#### [What the exercise asks]
From the line that contains "succeed. The build.sh" through the line that contains "-A256CBC-HS512", output every line of the listing below exactly and leave out all the rest.

──────── Records for the exercise

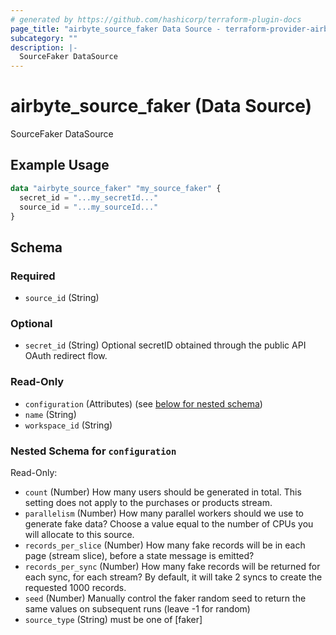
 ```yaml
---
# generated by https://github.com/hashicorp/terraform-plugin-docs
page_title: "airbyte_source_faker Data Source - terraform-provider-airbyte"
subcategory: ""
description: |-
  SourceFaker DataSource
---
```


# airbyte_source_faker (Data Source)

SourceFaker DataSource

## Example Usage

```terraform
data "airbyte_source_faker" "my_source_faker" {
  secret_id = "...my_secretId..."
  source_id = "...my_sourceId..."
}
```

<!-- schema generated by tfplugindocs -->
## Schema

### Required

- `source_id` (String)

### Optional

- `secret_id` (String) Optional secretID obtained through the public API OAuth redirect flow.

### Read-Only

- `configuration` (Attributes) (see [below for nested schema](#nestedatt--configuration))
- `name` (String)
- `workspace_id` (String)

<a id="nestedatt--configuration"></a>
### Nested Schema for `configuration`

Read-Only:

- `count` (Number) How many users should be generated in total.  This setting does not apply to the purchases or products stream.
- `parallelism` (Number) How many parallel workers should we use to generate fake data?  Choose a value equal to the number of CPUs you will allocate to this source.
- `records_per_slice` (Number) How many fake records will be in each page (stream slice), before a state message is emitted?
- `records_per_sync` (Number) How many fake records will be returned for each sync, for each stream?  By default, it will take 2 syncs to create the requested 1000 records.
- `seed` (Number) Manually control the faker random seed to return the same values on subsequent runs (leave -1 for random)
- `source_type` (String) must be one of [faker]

────────────────
──────── Records for the exercise

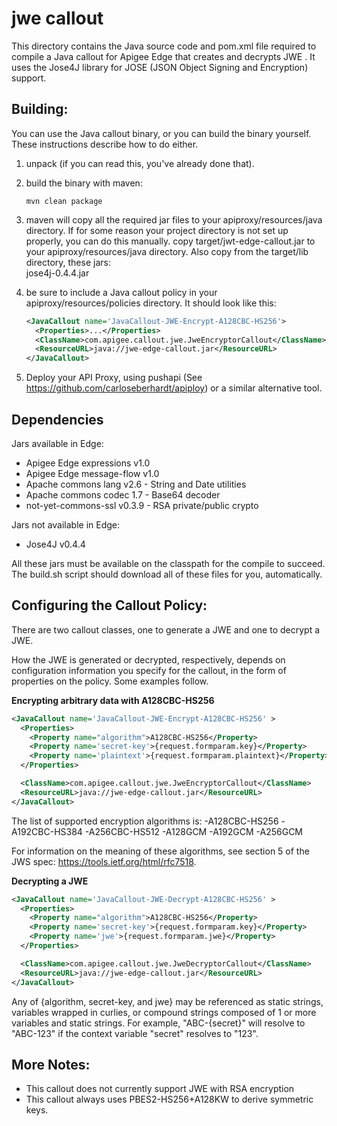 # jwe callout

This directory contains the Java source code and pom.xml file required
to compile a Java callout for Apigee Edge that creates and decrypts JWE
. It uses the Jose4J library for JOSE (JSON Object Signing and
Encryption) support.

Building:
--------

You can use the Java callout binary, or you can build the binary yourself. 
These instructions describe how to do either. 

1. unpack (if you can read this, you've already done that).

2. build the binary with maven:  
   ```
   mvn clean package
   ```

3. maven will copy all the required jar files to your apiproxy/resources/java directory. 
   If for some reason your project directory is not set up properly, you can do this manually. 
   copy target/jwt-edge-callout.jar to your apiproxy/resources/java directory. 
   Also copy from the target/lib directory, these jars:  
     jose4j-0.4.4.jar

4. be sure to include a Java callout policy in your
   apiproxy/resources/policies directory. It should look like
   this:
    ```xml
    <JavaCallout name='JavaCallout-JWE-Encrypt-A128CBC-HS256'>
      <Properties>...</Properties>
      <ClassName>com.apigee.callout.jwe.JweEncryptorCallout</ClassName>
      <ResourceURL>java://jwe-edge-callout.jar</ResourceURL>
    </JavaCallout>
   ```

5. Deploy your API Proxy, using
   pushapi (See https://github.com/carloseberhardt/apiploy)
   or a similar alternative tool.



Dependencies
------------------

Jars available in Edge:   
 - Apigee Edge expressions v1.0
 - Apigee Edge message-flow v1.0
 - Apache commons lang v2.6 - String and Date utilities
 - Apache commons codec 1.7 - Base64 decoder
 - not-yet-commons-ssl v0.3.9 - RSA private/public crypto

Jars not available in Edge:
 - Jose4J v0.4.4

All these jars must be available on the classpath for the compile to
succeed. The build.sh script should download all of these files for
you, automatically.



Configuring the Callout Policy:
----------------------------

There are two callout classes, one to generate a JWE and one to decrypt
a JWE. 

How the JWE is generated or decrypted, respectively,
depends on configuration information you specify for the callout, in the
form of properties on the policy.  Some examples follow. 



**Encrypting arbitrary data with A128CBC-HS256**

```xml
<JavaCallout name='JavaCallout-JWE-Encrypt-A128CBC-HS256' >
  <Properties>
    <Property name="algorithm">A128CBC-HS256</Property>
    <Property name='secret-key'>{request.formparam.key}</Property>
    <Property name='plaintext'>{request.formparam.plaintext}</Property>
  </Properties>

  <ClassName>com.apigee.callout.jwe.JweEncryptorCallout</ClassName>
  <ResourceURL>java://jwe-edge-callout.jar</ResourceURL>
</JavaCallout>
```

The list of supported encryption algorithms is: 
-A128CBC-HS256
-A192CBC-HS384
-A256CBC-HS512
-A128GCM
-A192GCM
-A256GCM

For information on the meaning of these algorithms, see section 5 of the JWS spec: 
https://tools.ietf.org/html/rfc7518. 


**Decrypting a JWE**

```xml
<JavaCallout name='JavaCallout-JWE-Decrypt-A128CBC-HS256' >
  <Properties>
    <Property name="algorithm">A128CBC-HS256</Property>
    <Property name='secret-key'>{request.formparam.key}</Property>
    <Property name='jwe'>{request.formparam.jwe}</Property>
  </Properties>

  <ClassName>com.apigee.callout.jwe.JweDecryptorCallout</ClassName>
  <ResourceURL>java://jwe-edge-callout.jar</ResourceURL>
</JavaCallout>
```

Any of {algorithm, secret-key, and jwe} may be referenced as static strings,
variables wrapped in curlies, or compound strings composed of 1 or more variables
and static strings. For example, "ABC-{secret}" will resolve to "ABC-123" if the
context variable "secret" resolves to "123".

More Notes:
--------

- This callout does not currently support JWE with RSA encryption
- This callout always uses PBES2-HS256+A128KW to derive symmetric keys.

────────────────
──────── Records for the exercise

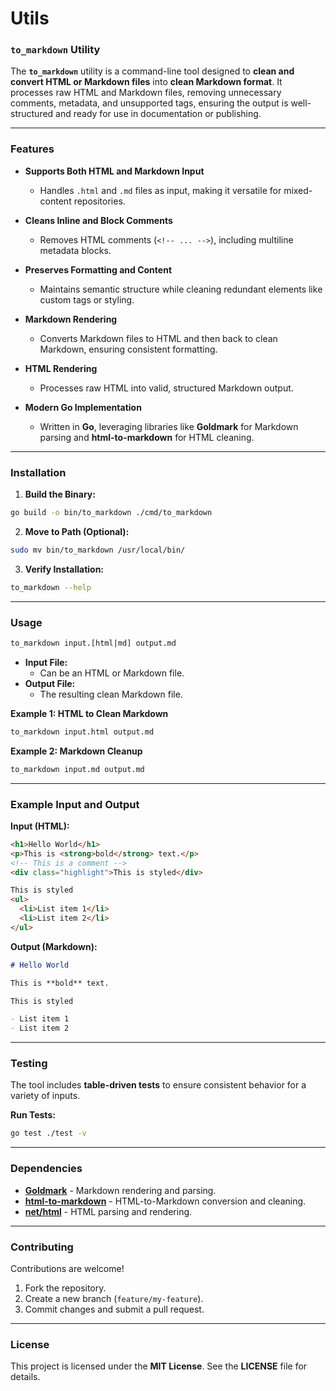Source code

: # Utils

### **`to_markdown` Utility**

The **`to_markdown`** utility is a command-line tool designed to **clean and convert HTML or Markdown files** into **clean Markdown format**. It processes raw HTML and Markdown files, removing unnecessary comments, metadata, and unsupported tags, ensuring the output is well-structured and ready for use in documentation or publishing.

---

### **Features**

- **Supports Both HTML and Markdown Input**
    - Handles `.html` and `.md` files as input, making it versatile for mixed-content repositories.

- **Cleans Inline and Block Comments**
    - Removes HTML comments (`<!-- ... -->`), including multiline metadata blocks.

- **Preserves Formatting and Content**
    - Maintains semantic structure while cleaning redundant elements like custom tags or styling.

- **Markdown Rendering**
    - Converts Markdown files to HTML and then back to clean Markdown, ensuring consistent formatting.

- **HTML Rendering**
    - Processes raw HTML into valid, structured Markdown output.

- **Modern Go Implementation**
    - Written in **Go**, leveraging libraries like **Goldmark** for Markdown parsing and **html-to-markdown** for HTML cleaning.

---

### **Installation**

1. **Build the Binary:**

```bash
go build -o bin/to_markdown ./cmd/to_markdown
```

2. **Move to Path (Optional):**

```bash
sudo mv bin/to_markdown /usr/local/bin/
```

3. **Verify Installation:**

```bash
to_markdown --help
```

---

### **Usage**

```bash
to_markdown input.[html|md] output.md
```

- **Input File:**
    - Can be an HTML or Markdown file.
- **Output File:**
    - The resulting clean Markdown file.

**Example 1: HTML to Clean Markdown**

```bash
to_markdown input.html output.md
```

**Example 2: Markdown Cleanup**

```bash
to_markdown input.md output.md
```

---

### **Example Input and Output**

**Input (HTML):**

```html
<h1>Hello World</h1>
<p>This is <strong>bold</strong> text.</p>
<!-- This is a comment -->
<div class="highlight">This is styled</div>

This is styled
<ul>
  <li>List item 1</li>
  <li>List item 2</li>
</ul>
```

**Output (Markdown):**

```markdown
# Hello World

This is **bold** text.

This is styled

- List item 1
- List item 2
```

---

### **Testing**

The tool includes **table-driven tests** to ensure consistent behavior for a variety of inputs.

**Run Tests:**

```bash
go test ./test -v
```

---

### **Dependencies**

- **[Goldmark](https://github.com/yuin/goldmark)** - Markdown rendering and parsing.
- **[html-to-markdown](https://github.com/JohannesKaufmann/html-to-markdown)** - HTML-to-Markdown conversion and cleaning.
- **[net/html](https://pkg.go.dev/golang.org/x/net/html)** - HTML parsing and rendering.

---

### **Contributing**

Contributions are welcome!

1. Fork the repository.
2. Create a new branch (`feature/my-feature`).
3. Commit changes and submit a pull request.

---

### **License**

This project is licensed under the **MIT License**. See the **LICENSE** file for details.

────────────────

#### [Exercise response]
succeed. The build.sh script should download all of these files for
you, automatically.



Configuring the Callout Policy:
----------------------------

There are two callout classes, one to generate a JWE and one to decrypt
a JWE. 

How the JWE is generated or decrypted, respectively,
depends on configuration information you specify for the callout, in the
form of properties on the policy.  Some examples follow. 



**Encrypting arbitrary data with A128CBC-HS256**

```xml
<JavaCallout name='JavaCallout-JWE-Encrypt-A128CBC-HS256' >
  <Properties>
    <Property name="algorithm">A128CBC-HS256</Property>
    <Property name='secret-key'>{request.formparam.key}</Property>
    <Property name='plaintext'>{request.formparam.plaintext}</Property>
  </Properties>

  <ClassName>com.apigee.callout.jwe.JweEncryptorCallout</ClassName>
  <ResourceURL>java://jwe-edge-callout.jar</ResourceURL>
</JavaCallout>
```

The list of supported encryption algorithms is: 
-A128CBC-HS256
-A192CBC-HS384
-A256CBC-HS512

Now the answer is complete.